Alex Tsado

Steps to building ethical and practical AI tools

To what extent can AI help solve challenges in Africa? Why is it important to get involved in the AI debate and shape AI? What can a responsible business strategy of an AI company look like? These are some of the questions Alex Tsado a reflects on in his talk.
 


Summary and transcript

Summary

In this talk, Alexander Tsado discusses various aspects related to AI policies, GDPR, and the challenges faced by programmers in understanding and implementing them. He introduces himself as the founder of Alliance for AI, a non-profit organization that has advised multiple African governments on their AI strategy and policy. Tsado emphasizes the potential of AI to address challenges in Africa, such as resource limitations, lack of infrastructure, and internet connectivity issues.

He highlights the need for responsible AI practices to avoid biases in decision-making processes, citing examples of biased hiring, health treatment, and arrest decisions. Tsado encourages individuals to consider a career in AI and emphasizes the importance of building responsible AI companies. He shares insights into how his company, Ahura AI, uses AI for education, focusing on improving attention spans, providing personalized learning experiences, and addressing concerns about privacy and data misuse.

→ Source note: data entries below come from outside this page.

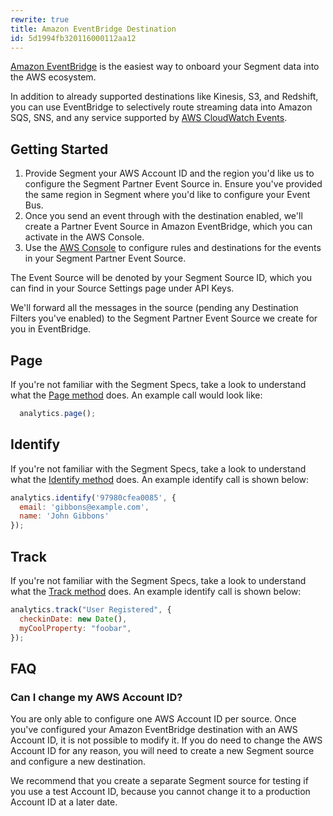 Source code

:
 ```yaml
---
rewrite: true
title: Amazon EventBridge Destination
id: 5d1994fb320116000112aa12
---
```

[Amazon EventBridge](https://aws.amazon.com/eventbridge/) is the easiest way to onboard your Segment data into the AWS ecosystem.

In addition to already supported destinations like Kinesis, S3, and Redshift, you can use EventBridge to selectively route streaming data into Amazon SQS, SNS, and any service supported by [AWS CloudWatch Events](https://docs.aws.amazon.com/AmazonCloudWatch/latest/events/WhatIsCloudWatchEvents.html).


## Getting Started



  1. Provide Segment your AWS Account ID and the region you'd like us to configure the Segment Partner Event Source in. Ensure you've provided the same region in Segment where you'd like to configure your Event Bus.
  2. Once you send an event through with the destination enabled, we'll create a Partner Event Source in Amazon EventBridge, which you can activate in the AWS Console.
  3. Use the [AWS Console](http://console.aws.amazon.com/events/) to configure rules and destinations for the events in your Segment Partner Event Source.

The Event Source will be denoted by your Segment Source ID, which you can find in your Source Settings page under API Keys.

We'll forward all the messages in the source (pending any Destination Filters you've enabled) to the Segment Partner Event Source we create for you in EventBridge.

## Page
If you're not familiar with the Segment Specs, take a look to understand what the [Page method](/docs/connections/spec/page/) does. An example call would look like:
```javascript
  analytics.page();
```

## Identify
If you're not familiar with the Segment Specs, take a look to understand what the [Identify method](/docs/connections/spec/identify/) does. An example identify call is shown below:
```javascript
analytics.identify('97980cfea0085', {
  email: 'gibbons@example.com',
  name: 'John Gibbons'
});
```

## Track
If you're not familiar with the Segment Specs, take a look to understand what the [Track method](/docs/connections/spec/track/) does. An example identify call is shown below:

```javascript
analytics.track("User Registered", {
  checkinDate: new Date(),
  myCoolProperty: "foobar",
});
```

## FAQ

### Can I change my AWS Account ID?
You are only able to configure one AWS Account ID per source. Once you've configured your Amazon EventBridge destination with an AWS Account ID, it is not possible to modify it. If you do need to change the AWS Account ID for any reason, you will need to create a new Segment source and configure a new destination.

We recommend that you create a separate Segment source for testing if you use a test Account ID, because you cannot change it to a production Account ID at a later date. 
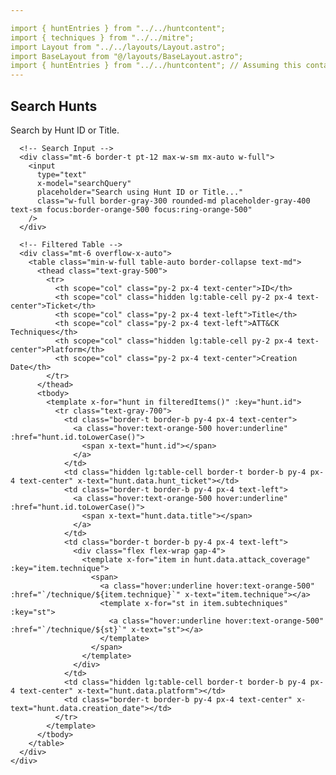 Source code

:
 ```yaml
---

import { huntEntries } from "../../huntcontent";
import { techniques } from "../../mitre";
import Layout from "../../layouts/Layout.astro";
import BaseLayout from "@/layouts/BaseLayout.astro";
import { huntEntries } from "../../huntcontent"; // Assuming this contains your tabular data
---
```


<BaseLayout>
  <section class="bg-white relative overflow-hidden" x-data="{
      searchQuery: '',
      filteredItems() {
        if (this.searchQuery === '') {
          return this.items;
        }
        return this.items.filter(hunt => 
          hunt.id.toLowerCase().includes(this.searchQuery.toLowerCase()) || 
          hunt.data.title.toLowerCase().includes(this.searchQuery.toLowerCase())
        );
      },
      items: huntEntries
    }">
    <div class="w-full mx-auto 2xl:max-w-7xl flex flex-col justify-center py-24 relative p-8">
      <div class="prose text-gray-500 prose-sm prose-headings:font-normal prose-headings:text-xl mx-auto max-w-sm w-full">
        <div>
          <h1>Search Hunts</h1>
          <p class="text-balance">Search by Hunt ID or Title.</p>
        </div>
      </div>

      <!-- Search Input -->
      <div class="mt-6 border-t pt-12 max-w-sm mx-auto w-full">
        <input
          type="text"
          x-model="searchQuery"
          placeholder="Search using Hunt ID or Title..."
          class="w-full border-gray-300 rounded-md placeholder-gray-400 text-sm focus:border-orange-500 focus:ring-orange-500"
        />
      </div>

      <!-- Filtered Table -->
      <div class="mt-6 overflow-x-auto">
        <table class="min-w-full table-auto border-collapse text-md">
          <thead class="text-gray-500">
            <tr>
              <th scope="col" class="py-2 px-4 text-center">ID</th>
              <th scope="col" class="hidden lg:table-cell py-2 px-4 text-center">Ticket</th>
              <th scope="col" class="py-2 px-4 text-left">Title</th>
              <th scope="col" class="py-2 px-4 text-left">ATT&CK Techniques</th>
              <th scope="col" class="hidden lg:table-cell py-2 px-4 text-center">Platform</th>
              <th scope="col" class="py-2 px-4 text-center">Creation Date</th>
            </tr>
          </thead>
          <tbody>
            <template x-for="hunt in filteredItems()" :key="hunt.id">
              <tr class="text-gray-700">
                <td class="border-t border-b py-4 px-4 text-center">
                  <a class="hover:text-orange-500 hover:underline" :href="hunt.id.toLowerCase()">
                    <span x-text="hunt.id"></span>
                  </a>
                </td>
                <td class="hidden lg:table-cell border-t border-b py-4 px-4 text-center" x-text="hunt.data.hunt_ticket"></td>
                <td class="border-t border-b py-4 px-4 text-left">
                  <a class="hover:text-orange-500 hover:underline" :href="hunt.id.toLowerCase()">
                    <span x-text="hunt.data.title"></span>
                  </a>
                </td>
                <td class="border-t border-b py-4 px-4 text-left">
                  <div class="flex flex-wrap gap-4">
                    <template x-for="item in hunt.data.attack_coverage" :key="item.technique">
                      <span>
                        <a class="hover:underline hover:text-orange-500" :href="`/technique/${item.technique}`" x-text="item.technique"></a>
                        <template x-for="st in item.subtechniques" :key="st">
                          <a class="hover:underline hover:text-orange-500" :href="`/technique/${st}`" x-text="st"></a>
                        </template>
                      </span>
                    </template>
                  </div>
                </td>
                <td class="hidden lg:table-cell border-t border-b py-4 px-4 text-center" x-text="hunt.data.platform"></td>
                <td class="border-t border-b py-4 px-4 text-center" x-text="hunt.data.creation_date"></td>
              </tr>
            </template>
          </tbody>
        </table>
      </div>
    </div>
  </section>
</BaseLayout>
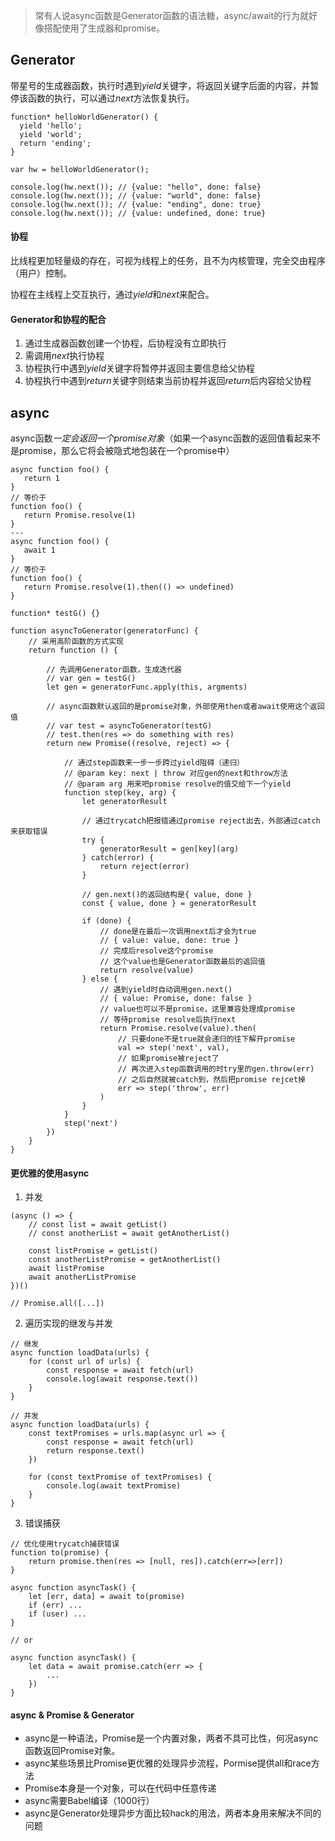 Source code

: > 常有人说async函数是Generator函数的语法糖，async/await的行为就好像搭配使用了生成器和promise。

## Generator

带星号的生成器函数，执行时遇到*yield*关键字，将返回关键字后面的内容，并暂停该函数的执行，可以通过*next*方法恢复执行。

```
function* helloWorldGenerator() {
  yield 'hello';
  yield 'world';
  return 'ending';
}

var hw = helloWorldGenerator();

console.log(hw.next()); // {value: "hello", done: false}
console.log(hw.next()); // {value: "world", done: false}
console.log(hw.next()); // {value: "ending", done: true}
console.log(hw.next()); // {value: undefined, done: true}
```

#### 协程

比线程更加轻量级的存在，可视为线程上的任务，且不为内核管理，完全交由程序（用户）控制。

协程在主线程上交互执行，通过*yield*和*next*来配合。

#### Generator和协程的配合

1. 通过生成器函数创建一个协程，后协程没有立即执行
2. 需调用*next*执行协程
3. 协程执行中遇到*yield*关键字将暂停并返回主要信息给父协程
4. 协程执行中遇到*return*关键字则结束当前协程并返回*return*后内容给父协程

## async

async函数*一定会返回一个promise对象*（如果一个async函数的返回值看起来不是promise，那么它将会被隐式地包装在一个promise中）

```
async function foo() {
   return 1
}
// 等价于
function foo() {
   return Promise.resolve(1)
}
---
async function foo() {
   await 1
}
// 等价于
function foo() {
   return Promise.resolve(1).then(() => undefined)
}
```

```
function* testG() {}

function asyncToGenerator(generatorFunc) {
    // 采用高阶函数的方式实现
    return function () {

        // 先调用Generator函数，生成迭代器
        // var gen = testG()
        let gen = generatorFunc.apply(this, argments)

        // async函数默认返回的是promise对象，外部使用then或者await使用这个返回值
        // var test = asyncToGenerator(testG)
        // test.then(res => do something with res)
        return new Promise((resolve, reject) => {

            // 通过step函数来一步一步跨过yield阻碍（递归）
            // @param key: next | throw 对应gen的next和throw方法
            // @param arg 用来吧promise resolve的值交给下一个yield
            function step(key, arg) {
                let generatorResult

                // 通过trycatch把报错通过promise reject出去，外部通过catch来获取错误
                try {
                    generatorResult = gen[key](arg)
                } catch(error) {
                    return reject(error)
                }

                // gen.next()的返回结构是{ value, done }
                const { value, done } = generatorResult

                if (done) {
                    // done是在最后一次调用next后才会为true
                    // { value: value, done: true }
                    // 完成后resolve这个promise
                    // 这个value也是Generator函数最后的返回值
                    return resolve(value)
                } else {
                    // 遇到yield时自动调用gen.next()
                    // { value: Promise, done: false }
                    // value也可以不是promise，这里兼容处理成promise
                    // 等待promise resolve后执行next
                    return Promise.resolve(value).then(
                        // 只要done不是true就会递归的往下解开promise
                        val => step('next', val),
                        // 如果promise被reject了
                        // 再次进入step函数调用的时try里的gen.throw(err)
                        // 之后自然就被catch到，然后把promise rejcet掉
                        err => step('throw', err)
                    )
                }
            }
            step('next')
        })
    }
}
```

#### 更优雅的使用async

1. 并发

```
(async () => {
    // const list = await getList()
    // const anotherList = await getAnotherList()

    const listPromise = getList()
    const anotherListPromise = getAnotherList()
    await listPromise
    await anotherListPromise
})()

// Promise.all([...])
```

2. 遍历实现的继发与并发

```
// 继发
async function loadData(urls) {
    for (const url of urls) {
        const response = await fetch(url)
        console.log(await response.text())
    }
}

// 并发
async function loadData(urls) {
    const textPromises = urls.map(async url => {
        const response = await fetch(url)
        return response.text()
    })

    for (const textPromise of textPromises) {
        console.log(await textPromise)
    }
}
```

3. 错误捕获

```
// 优化使用trycatch捕获错误
function to(promise) {
    return promise.then(res => [null, res]).catch(err=>[err])
}

async function asyncTask() {
    let [err, data] = await to(promise)
    if (err) ...
    if (user) ...
}

// or

async function asyncTask() {
    let data = await promise.catch(err => {
        ...
    })
}
```

#### async & Promise & Generator

- async是一种语法，Promise是一个内置对象，两者不具可比性，何况async函数返回Promise对象。
- async某些场景比Promise更优雅的处理异步流程，Pormise提供all和race方法
- Promise本身是一个对象，可以在代码中任意传递
- async需要Babel编译（1000行）
- async是Generator处理异步方面比较hack的用法，两者本身用来解决不同的问题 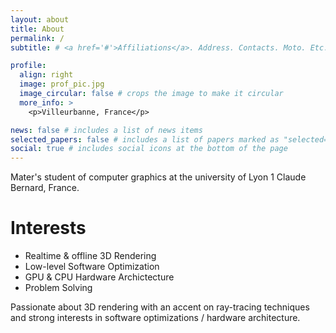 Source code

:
 ```yaml
---
layout: about
title: About
permalink: /
subtitle: # <a href='#'>Affiliations</a>. Address. Contacts. Moto. Etc.

profile:
  align: right
  image: prof_pic.jpg
  image_circular: false # crops the image to make it circular
  more_info: >
    <p>Villeurbanne, France</p>

news: false # includes a list of news items
selected_papers: false # includes a list of papers marked as "selected={true}"
social: true # includes social icons at the bottom of the page
---
```


Mater's student of computer graphics at the university of Lyon 1 Claude Bernard, France.

# Interests

- Realtime & offline 3D Rendering
- Low-level Software Optimization
- GPU & CPU Hardware Archictecture
- Problem Solving

Passionate about 3D rendering with an accent on ray-tracing techniques and strong interests in software optimizations / hardware architecture.
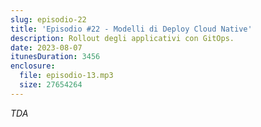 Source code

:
 ```yaml
---
slug: episodio-22
title: 'Episodio #22 - Modelli di Deploy Cloud Native'
description: Rollout degli applicativi con GitOps.
date: 2023-08-07
itunesDuration: 3456
enclosure:
  file: episodio-13.mp3
  size: 27654264
---
```


_TDA_
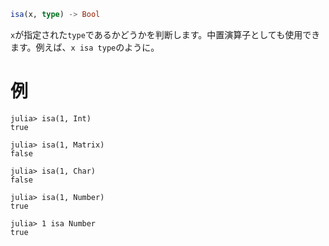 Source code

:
 ```julia
isa(x, type) -> Bool
```

`x`が指定された`type`であるかどうかを判断します。中置演算子としても使用できます。例えば、`x isa type`のように。

# 例

```jldoctest
julia> isa(1, Int)
true

julia> isa(1, Matrix)
false

julia> isa(1, Char)
false

julia> isa(1, Number)
true

julia> 1 isa Number
true
```
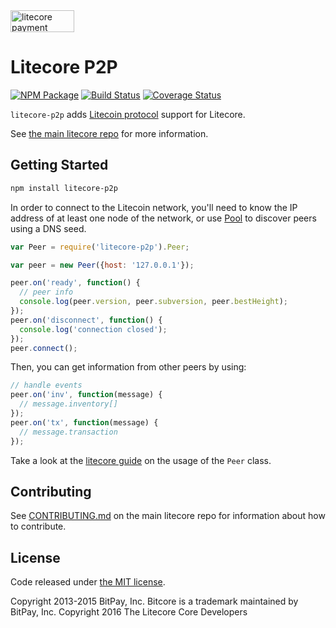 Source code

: <img src="http://bitcore.io/css/images/bitcore-p2p.svg" alt="litecore payment protocol" height="35" width="102">

Litecore P2P
=======

[![NPM Package](https://img.shields.io/npm/v/litecore-p2p.svg?style=flat-square)](https://www.npmjs.org/package/litecore-p2p)
[![Build Status](https://img.shields.io/travis/sumcoinlab/litecore-p2p.svg?branch=master&style=flat-square)](https://travis-ci.org/sumcoinlab/litecore-p2p)
[![Coverage Status](https://img.shields.io/coveralls/sumcoinlab/litecore-p2p.svg?style=flat-square)](https://coveralls.io/r/sumcoinlab/litecore-p2p?branch=master)

`litecore-p2p` adds [Litecoin protocol](https://en.bitcoin.it/wiki/Protocol_documentation) support for Litecore.

See [the main litecore repo](https://github.com/sumcoinlab/litecore) for more information.

## Getting Started

```sh
npm install litecore-p2p
```
In order to connect to the Litecoin network, you'll need to know the IP address of at least one node of the network, or use [Pool](/docs/pool.md) to discover peers using a DNS seed.

```javascript
var Peer = require('litecore-p2p').Peer;

var peer = new Peer({host: '127.0.0.1'});

peer.on('ready', function() {
  // peer info
  console.log(peer.version, peer.subversion, peer.bestHeight);
});
peer.on('disconnect', function() {
  console.log('connection closed');
});
peer.connect();
```

Then, you can get information from other peers by using:

```javascript
// handle events
peer.on('inv', function(message) {
  // message.inventory[]
});
peer.on('tx', function(message) {
  // message.transaction
});
```

Take a look at the [litecore guide](http://litecore.io/guide/peer.html) on the usage of the `Peer` class.

## Contributing

See [CONTRIBUTING.md](https://github.com/sumcoinlab/litecore/blob/master/CONTRIBUTING.md) on the main litecore repo for information about how to contribute.

## License

Code released under [the MIT license](https://github.com/sumcoinlab/litecore/blob/master/LICENSE).

Copyright 2013-2015 BitPay, Inc. Bitcore is a trademark maintained by BitPay, Inc.
Copyright 2016 The Litecore Core Developers
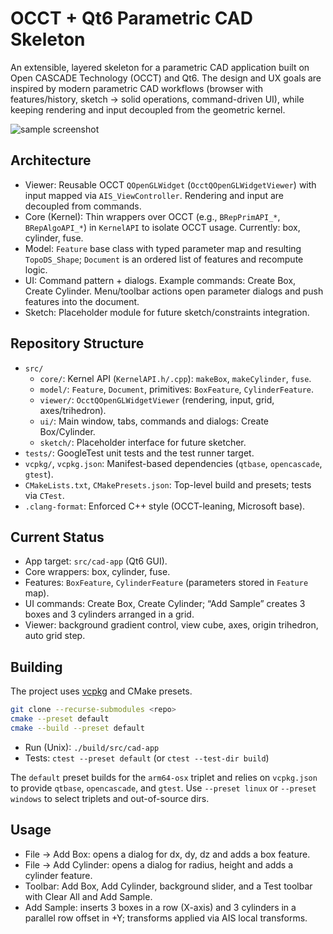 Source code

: # OCCT + Qt6 Parametric CAD Skeleton

An extensible, layered skeleton for a parametric CAD application built on Open CASCADE Technology (OCCT) and Qt6. The design and UX goals are inspired by modern parametric CAD workflows (browser with features/history, sketch → solid operations, command-driven UI), while keeping rendering and input decoupled from the geometric kernel.

![sample screenshot](/images/occt-qopenglwidget-sample-wnt.png)

## Architecture

- Viewer: Reusable OCCT `QOpenGLWidget` (`OcctQOpenGLWidgetViewer`) with input mapped via `AIS_ViewController`. Rendering and input are decoupled from commands.
- Core (Kernel): Thin wrappers over OCCT (e.g., `BRepPrimAPI_*`, `BRepAlgoAPI_*`) in `KernelAPI` to isolate OCCT usage. Currently: box, cylinder, fuse.
- Model: `Feature` base class with typed parameter map and resulting `TopoDS_Shape`; `Document` is an ordered list of features and recompute logic.
- UI: Command pattern + dialogs. Example commands: Create Box, Create Cylinder. Menu/toolbar actions open parameter dialogs and push features into the document.
- Sketch: Placeholder module for future sketch/constraints integration.

## Repository Structure

- `src/`
  - `core/`: Kernel API (`KernelAPI.h/.cpp`): `makeBox`, `makeCylinder`, `fuse`.
  - `model/`: `Feature`, `Document`, primitives: `BoxFeature`, `CylinderFeature`.
  - `viewer/`: `OcctQOpenGLWidgetViewer` (rendering, input, grid, axes/trihedron).
  - `ui/`: Main window, tabs, commands and dialogs: Create Box/Cylinder.
  - `sketch/`: Placeholder interface for future sketcher.
- `tests/`: GoogleTest unit tests and the test runner target.
- `vcpkg/`, `vcpkg.json`: Manifest-based dependencies (`qtbase`, `opencascade`, `gtest`).
- `CMakeLists.txt`, `CMakePresets.json`: Top-level build and presets; tests via `CTest`.
- `.clang-format`: Enforced C++ style (OCCT-leaning, Microsoft base).

## Current Status

- App target: `src/cad-app` (Qt6 GUI).
- Core wrappers: box, cylinder, fuse.
- Features: `BoxFeature`, `CylinderFeature` (parameters stored in `Feature` map).
- UI commands: Create Box, Create Cylinder; “Add Sample” creates 3 boxes and 3 cylinders arranged in a grid.
- Viewer: background gradient control, view cube, axes, origin trihedron, auto grid step.

## Building

The project uses [vcpkg](https://github.com/microsoft/vcpkg) and CMake presets.

```bash
git clone --recurse-submodules <repo>
cmake --preset default
cmake --build --preset default
```

- Run (Unix): `./build/src/cad-app`
- Tests: `ctest --preset default` (or `ctest --test-dir build`)

The `default` preset builds for the `arm64-osx` triplet and relies on `vcpkg.json` to provide `qtbase`, `opencascade`, and `gtest`. Use `--preset linux` or `--preset windows` to select triplets and out-of-source dirs.

## Usage

- File → Add Box: opens a dialog for dx, dy, dz and adds a box feature.
- File → Add Cylinder: opens a dialog for radius, height and adds a cylinder feature.
- Toolbar: Add Box, Add Cylinder, background slider, and a Test toolbar with Clear All and Add Sample.
- Add Sample: inserts 3 boxes in a row (X-axis) and 3 cylinders in a parallel row offset in +Y; transforms applied via AIS local transforms.
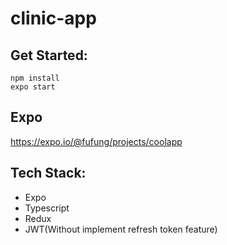 # clinic-app

## Get Started:

```
npm install
expo start
```

## Expo
https://expo.io/@fufung/projects/coolapp

## Tech Stack:

- Expo
- Typescript
- Redux
- JWT(Without implement refresh token feature)
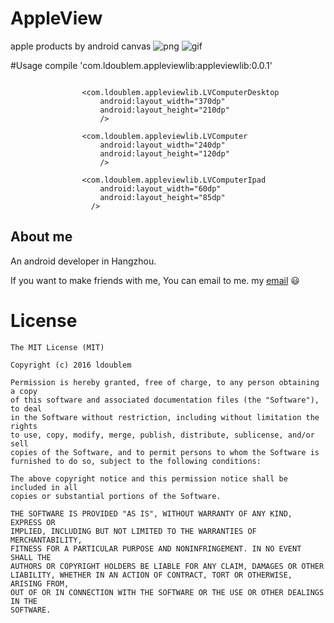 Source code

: # AppleView
apple products by android canvas
![png](https://github.com/ldoublem/AppleView/blob/master/screenshot/computer.png)
![gif](https://github.com/ldoublem/AppleView/blob/master/screenshot/view.gif)


#Usage
compile 'com.ldoublem.appleviewlib:appleviewlib:0.0.1'
```

                <com.ldoublem.appleviewlib.LVComputerDesktop
                    android:layout_width="370dp"
                    android:layout_height="210dp"
                    />

                <com.ldoublem.appleviewlib.LVComputer
                    android:layout_width="240dp"
                    android:layout_height="120dp"
                    />

                <com.ldoublem.appleviewlib.LVComputerIpad
                    android:layout_width="60dp"
                    android:layout_height="85dp"
                  />
```




## About me

An android developer in Hangzhou.

If you want to make friends with me, You can email to me.
my [email](mailto:1227102260@qq.com) :smiley:


License
=======

    The MIT License (MIT)

	Copyright (c) 2016 ldoublem

	Permission is hereby granted, free of charge, to any person obtaining a copy
	of this software and associated documentation files (the "Software"), to deal
	in the Software without restriction, including without limitation the rights
	to use, copy, modify, merge, publish, distribute, sublicense, and/or sell
	copies of the Software, and to permit persons to whom the Software is
	furnished to do so, subject to the following conditions:

	The above copyright notice and this permission notice shall be included in all
	copies or substantial portions of the Software.

	THE SOFTWARE IS PROVIDED "AS IS", WITHOUT WARRANTY OF ANY KIND, EXPRESS OR
	IMPLIED, INCLUDING BUT NOT LIMITED TO THE WARRANTIES OF MERCHANTABILITY,
	FITNESS FOR A PARTICULAR PURPOSE AND NONINFRINGEMENT. IN NO EVENT SHALL THE
	AUTHORS OR COPYRIGHT HOLDERS BE LIABLE FOR ANY CLAIM, DAMAGES OR OTHER
	LIABILITY, WHETHER IN AN ACTION OF CONTRACT, TORT OR OTHERWISE, ARISING FROM,
	OUT OF OR IN CONNECTION WITH THE SOFTWARE OR THE USE OR OTHER DEALINGS IN THE
	SOFTWARE.




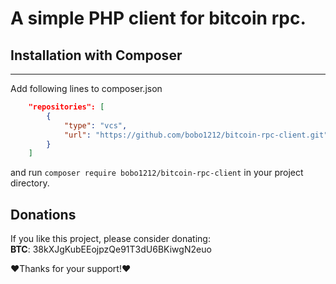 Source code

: # A simple PHP client for bitcoin rpc.

## Installation with Composer
--------------------------
Add following lines to composer.json
```json
    "repositories": [
        {
            "type": "vcs",
            "url": "https://github.com/bobo1212/bitcoin-rpc-client.git"
        }
    ]
```


and run ```composer require bobo1212/bitcoin-rpc-client``` in your project directory.


## Donations
If you like this project, please consider donating:<br>
**BTC**: 38kXJgKubEEojpzQe91T3dU6BKiwgN2euo<br>

❤Thanks for your support!❤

While discussing the challenges, Tsado presents five main concerns against AI:

  1. Data Selling: Some fear that companies may sell user data for profit. Tsado addresses this by clarifying that his company does not sell data and offers users the option to decide whether to sell their data, ensuring they receive the majority of the proceeds.
  2. Data Security: Concerns about hackers stealing video data are addressed by explaining that Ahura AI analyzes videos on users' devices locally through a Chrome extension, eliminating the need to save or send data to the cloud, thus minimizing the risk of theft.
  3. Cultural Understanding: Tsado acknowledges concerns that AI may not understand users from different cultural backgrounds. He counters this by emphasizing the importance of domain experts, diverse teams, and extensive testing to ensure the tool's effectiveness across various populations.
  4. Misuse of Data: To address fears of data misuse, Tsado outlines how his company carefully controls data sharing with employers and teachers, ensuring that sensitive information is not misused to discriminate or harm users.
  5. Automation of Harmful Value Cases: Tsado discusses concerns about AI being used for global takeover, automated warfare, or discriminatory practices. He emphasizes the importance of individual choices in using AI responsibly, advocating for positive contributions to the world.

Towards the end, Tsado touches upon ethical considerations in AI, urging the audience to make conscious choices in how they use AI tools. He concludes by inviting questions and providing contact information for Alliance for AI and Ahura AI.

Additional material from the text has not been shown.